Screen Recorder
I Demand a VOD
Recently, there was a streamed presentation for the whole company but the recording was not available to be viewed in our own time. The video was to be broadcast several times over the next few days to accommodate peoples’ schedules and timezones. After looking at my calendar, I noticed that none of the upcoming broadcast times worked for me - they either clashed with my other meetings or were broadcast outside of my working hours.
I started to think of ways I could watch the presentation: Reschedule a meeting? Nah, the meeting seems more important. Record the stream, watch it at a more convenient time, and then delete the recording? That could work. This got me thinking about how I could record a streamed video on my work laptop without installing any unapproved software. In the end, I decided not to record the broadcast as I was uncomfortable going against the wishes of the organisers, but I needed to know how I could solve this problem.
Coming Up With Ideas
My first idea was to use the Mac’s pre-installed Quicktime Player to record my screen. This seemed like a good idea at first because I had used it to record my screen in the past but I soon realised that it does not record the audio output from applications - it can only record audio from audio input devices.
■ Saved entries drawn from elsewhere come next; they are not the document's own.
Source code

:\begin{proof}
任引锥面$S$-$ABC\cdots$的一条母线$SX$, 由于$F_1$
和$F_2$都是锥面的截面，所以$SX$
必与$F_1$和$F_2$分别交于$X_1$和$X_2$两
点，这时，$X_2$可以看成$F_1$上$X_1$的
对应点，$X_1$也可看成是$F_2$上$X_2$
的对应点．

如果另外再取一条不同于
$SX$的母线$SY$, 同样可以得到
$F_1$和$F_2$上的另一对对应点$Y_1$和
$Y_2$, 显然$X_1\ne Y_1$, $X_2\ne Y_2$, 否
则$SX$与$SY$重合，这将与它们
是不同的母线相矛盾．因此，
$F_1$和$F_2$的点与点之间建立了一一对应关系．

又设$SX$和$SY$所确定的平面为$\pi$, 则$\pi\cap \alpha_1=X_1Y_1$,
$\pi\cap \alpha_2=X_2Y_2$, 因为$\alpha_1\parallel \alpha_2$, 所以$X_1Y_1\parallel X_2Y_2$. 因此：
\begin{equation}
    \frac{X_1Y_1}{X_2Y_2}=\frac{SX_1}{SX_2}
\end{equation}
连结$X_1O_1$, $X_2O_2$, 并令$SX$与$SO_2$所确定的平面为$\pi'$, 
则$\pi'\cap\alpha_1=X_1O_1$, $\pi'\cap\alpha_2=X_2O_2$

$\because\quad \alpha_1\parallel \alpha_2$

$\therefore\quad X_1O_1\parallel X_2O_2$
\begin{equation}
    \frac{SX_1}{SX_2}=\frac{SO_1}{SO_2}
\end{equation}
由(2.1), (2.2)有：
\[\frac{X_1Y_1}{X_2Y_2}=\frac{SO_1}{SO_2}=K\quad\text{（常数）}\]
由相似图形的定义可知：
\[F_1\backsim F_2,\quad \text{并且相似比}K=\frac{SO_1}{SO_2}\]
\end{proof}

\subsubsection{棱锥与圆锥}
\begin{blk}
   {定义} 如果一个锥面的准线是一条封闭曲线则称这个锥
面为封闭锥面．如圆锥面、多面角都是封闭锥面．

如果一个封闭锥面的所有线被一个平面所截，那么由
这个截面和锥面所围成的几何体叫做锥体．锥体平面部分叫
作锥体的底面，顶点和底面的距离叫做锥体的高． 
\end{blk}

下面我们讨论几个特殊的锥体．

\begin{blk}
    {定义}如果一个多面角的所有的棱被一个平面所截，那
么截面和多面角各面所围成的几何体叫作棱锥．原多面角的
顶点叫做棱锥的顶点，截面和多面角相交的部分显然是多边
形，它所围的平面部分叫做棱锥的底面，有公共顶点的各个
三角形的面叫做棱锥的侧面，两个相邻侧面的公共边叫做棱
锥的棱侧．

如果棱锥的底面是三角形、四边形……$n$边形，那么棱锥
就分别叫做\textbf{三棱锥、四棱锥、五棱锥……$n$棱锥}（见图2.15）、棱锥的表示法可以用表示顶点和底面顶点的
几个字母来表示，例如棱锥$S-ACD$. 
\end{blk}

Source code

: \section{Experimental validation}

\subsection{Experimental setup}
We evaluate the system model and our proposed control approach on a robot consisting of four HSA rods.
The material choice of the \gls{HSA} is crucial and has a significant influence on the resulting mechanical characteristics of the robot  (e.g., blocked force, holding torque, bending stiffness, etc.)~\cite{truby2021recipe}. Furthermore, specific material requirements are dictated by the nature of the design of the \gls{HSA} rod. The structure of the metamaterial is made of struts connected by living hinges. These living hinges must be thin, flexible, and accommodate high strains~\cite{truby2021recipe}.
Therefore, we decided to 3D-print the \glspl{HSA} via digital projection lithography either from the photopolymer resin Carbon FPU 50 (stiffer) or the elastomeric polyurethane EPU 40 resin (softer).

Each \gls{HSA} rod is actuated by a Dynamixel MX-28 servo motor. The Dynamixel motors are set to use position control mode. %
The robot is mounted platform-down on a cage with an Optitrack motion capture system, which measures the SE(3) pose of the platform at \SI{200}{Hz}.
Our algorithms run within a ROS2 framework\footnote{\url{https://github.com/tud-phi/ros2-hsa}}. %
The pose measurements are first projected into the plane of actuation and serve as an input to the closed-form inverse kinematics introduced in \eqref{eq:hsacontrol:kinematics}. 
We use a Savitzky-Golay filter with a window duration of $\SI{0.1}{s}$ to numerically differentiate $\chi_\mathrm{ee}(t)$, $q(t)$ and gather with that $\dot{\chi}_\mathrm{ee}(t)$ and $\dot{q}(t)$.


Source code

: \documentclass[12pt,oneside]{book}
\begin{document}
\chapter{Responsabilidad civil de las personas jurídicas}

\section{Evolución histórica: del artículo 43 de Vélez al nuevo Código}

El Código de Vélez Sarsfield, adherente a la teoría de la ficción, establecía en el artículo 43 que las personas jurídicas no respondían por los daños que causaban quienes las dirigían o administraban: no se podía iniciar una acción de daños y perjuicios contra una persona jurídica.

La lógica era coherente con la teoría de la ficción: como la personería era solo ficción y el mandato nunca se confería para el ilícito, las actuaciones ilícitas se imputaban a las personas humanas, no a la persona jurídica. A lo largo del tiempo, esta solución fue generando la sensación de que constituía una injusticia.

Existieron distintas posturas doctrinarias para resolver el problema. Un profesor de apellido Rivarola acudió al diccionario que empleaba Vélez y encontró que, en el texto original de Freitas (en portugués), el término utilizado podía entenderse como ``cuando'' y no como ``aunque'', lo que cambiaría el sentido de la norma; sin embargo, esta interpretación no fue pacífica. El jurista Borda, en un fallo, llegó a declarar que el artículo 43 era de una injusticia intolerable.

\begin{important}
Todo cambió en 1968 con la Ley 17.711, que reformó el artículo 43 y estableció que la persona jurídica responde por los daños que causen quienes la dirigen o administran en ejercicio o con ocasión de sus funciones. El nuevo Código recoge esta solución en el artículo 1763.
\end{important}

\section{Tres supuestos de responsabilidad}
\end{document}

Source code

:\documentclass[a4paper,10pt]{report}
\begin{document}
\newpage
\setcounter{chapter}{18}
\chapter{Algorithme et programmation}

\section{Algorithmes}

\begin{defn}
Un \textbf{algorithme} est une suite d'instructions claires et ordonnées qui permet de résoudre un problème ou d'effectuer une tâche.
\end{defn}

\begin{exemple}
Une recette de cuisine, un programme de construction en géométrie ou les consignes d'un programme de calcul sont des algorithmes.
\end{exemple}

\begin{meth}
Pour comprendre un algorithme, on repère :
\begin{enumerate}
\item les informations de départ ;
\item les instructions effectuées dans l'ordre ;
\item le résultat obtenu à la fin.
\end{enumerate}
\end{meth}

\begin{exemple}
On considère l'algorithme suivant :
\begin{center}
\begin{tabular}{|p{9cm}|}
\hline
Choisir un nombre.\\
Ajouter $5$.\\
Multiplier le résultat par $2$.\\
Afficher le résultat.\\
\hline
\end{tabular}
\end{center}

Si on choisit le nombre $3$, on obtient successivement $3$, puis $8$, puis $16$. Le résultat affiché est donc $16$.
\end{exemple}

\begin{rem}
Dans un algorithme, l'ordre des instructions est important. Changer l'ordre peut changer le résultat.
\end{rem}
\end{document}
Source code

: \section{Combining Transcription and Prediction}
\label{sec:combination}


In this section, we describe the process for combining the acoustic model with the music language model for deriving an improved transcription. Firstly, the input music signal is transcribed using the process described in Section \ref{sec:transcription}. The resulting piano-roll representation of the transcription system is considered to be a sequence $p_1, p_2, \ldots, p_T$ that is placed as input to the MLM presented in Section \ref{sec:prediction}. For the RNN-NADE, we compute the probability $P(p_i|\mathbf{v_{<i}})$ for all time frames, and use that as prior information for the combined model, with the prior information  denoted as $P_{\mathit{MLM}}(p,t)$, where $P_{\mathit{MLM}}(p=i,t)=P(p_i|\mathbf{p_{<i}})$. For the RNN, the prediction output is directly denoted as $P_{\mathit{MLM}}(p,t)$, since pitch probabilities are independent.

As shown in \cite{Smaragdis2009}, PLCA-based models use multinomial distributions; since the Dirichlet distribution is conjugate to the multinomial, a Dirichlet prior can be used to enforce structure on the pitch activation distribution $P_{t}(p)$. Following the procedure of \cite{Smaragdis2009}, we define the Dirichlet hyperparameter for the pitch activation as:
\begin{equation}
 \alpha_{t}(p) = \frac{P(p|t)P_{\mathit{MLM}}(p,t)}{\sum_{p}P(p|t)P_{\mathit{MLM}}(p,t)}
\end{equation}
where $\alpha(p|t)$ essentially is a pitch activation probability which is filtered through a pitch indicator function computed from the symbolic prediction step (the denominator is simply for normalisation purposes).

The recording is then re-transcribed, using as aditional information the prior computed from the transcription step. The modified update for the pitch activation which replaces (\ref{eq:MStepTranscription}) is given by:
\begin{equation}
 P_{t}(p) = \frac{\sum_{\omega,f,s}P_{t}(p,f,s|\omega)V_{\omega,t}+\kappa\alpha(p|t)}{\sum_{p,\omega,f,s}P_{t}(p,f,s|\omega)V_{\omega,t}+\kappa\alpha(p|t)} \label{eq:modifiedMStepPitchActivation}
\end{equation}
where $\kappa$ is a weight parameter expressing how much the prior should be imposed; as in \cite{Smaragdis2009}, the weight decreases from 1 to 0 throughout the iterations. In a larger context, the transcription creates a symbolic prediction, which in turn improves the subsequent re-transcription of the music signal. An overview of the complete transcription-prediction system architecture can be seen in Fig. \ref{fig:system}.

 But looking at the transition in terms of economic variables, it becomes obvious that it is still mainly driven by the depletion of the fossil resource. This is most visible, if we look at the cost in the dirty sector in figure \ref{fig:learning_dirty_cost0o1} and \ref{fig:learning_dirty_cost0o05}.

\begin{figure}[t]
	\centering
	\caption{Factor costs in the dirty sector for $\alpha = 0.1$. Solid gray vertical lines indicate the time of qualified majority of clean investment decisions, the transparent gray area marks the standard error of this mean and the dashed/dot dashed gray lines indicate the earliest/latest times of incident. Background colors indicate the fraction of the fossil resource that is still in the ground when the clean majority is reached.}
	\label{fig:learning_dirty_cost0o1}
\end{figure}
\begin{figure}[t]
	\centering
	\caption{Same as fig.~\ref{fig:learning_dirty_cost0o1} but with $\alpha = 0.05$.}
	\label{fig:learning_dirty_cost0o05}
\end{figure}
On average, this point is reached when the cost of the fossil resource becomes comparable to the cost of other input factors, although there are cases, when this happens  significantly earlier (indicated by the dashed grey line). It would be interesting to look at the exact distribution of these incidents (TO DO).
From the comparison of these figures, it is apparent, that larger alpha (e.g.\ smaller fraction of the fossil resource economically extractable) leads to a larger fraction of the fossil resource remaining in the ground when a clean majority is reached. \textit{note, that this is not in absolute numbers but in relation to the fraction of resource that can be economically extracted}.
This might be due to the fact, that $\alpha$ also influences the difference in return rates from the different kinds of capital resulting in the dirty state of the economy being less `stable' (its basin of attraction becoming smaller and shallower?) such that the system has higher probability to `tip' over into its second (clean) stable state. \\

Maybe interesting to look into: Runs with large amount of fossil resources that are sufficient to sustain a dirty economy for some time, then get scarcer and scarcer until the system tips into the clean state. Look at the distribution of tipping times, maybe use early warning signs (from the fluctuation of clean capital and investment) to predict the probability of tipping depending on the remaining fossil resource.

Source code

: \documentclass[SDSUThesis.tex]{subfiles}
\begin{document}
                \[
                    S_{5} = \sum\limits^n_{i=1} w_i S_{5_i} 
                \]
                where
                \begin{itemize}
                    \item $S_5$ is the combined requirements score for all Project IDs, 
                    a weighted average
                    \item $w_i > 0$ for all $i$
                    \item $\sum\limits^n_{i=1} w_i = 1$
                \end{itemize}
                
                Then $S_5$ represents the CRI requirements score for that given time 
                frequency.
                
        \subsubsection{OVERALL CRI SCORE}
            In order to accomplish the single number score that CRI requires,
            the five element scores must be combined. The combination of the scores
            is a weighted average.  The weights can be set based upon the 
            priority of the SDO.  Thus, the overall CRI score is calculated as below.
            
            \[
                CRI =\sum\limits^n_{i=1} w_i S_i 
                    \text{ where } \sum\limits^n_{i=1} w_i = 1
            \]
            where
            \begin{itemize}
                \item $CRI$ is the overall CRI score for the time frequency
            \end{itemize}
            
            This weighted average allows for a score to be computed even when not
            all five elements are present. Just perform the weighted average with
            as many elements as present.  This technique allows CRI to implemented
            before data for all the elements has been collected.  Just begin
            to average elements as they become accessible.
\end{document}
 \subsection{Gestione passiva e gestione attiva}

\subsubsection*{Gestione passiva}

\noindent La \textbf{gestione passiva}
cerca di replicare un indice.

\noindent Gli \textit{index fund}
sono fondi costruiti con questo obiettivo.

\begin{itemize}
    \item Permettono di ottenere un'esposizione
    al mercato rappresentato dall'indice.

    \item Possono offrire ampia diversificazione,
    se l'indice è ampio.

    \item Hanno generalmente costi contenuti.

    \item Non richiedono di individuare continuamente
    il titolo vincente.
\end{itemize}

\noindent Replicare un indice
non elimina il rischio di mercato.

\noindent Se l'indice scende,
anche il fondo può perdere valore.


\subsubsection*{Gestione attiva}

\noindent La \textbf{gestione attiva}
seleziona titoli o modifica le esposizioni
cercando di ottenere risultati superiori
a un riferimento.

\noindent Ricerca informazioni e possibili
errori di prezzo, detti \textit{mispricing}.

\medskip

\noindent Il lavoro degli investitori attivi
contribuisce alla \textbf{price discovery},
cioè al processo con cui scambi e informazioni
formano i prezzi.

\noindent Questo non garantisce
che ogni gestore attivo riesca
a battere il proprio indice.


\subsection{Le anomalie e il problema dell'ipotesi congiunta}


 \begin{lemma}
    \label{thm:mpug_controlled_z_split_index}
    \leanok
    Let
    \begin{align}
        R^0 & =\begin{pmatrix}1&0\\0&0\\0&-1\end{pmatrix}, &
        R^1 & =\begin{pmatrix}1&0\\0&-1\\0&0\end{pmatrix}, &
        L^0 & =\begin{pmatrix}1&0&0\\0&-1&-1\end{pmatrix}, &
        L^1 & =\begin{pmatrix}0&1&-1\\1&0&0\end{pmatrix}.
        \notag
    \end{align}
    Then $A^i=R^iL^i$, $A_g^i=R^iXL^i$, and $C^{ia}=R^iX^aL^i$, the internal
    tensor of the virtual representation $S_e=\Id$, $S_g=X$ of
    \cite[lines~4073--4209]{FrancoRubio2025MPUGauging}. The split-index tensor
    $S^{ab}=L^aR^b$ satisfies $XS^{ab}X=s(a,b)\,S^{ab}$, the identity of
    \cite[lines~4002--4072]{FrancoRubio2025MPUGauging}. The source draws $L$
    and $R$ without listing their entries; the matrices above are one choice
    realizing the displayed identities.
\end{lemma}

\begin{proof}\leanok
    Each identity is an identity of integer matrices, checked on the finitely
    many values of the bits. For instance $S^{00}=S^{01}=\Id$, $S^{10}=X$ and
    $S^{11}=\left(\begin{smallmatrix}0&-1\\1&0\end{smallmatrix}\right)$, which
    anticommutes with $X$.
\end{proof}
There is a way to workaround this with the use of a loopback driver that exposes that audio as an input device but installing an unnecessary driver that I do not fully understand onto my work laptop is definitely not secure and well outside my bounds of comfort1.
Was there any software on my laptop that I could leverage here? Yes! My next idea was to see if I could use a web browser. Web browsers do so many things including video conferencing so I figured it must have a mechanism to access the screen. Also, the stream I want to record is viewed in the web browser so there might be a way to hook into that. After perusing the MDN docs, I learned of the Screen Capture API and the MediaStream Recording API. The Screen Capture API provides access to a video stream of the user’s screen and the MediaStream Recording API provides a way to capture that data and write it to disk.
With both of these APIs, we can build a basic screen recorder.
Capturing the Screen
The first stage of building the screen recorder will consist of using the Screen Capture API to get a video stream of our screen and playing it back in the page.
The Screen Capture API allows you to capture a browser tab, window or entire screen as a stream and process it however you want. The obvious use case here is video conferencing but it suits our local screen recording use case perfectly. This API is an extension of the Media Capture and Streams API which gives access to the user’s microphone and webcam intended to be streamed for real-time communication (RTC).
The Screen Capture API consists of one method: MediaDevices.getDisplayMedia()
.
Calling this method will return a Promise containing a MediaStream
object which can be used to access the video
and audio data.
For the promise to resolve successfully, the user will have to give permission to share their screen and
then choose what to share (browser tab, window, or screen).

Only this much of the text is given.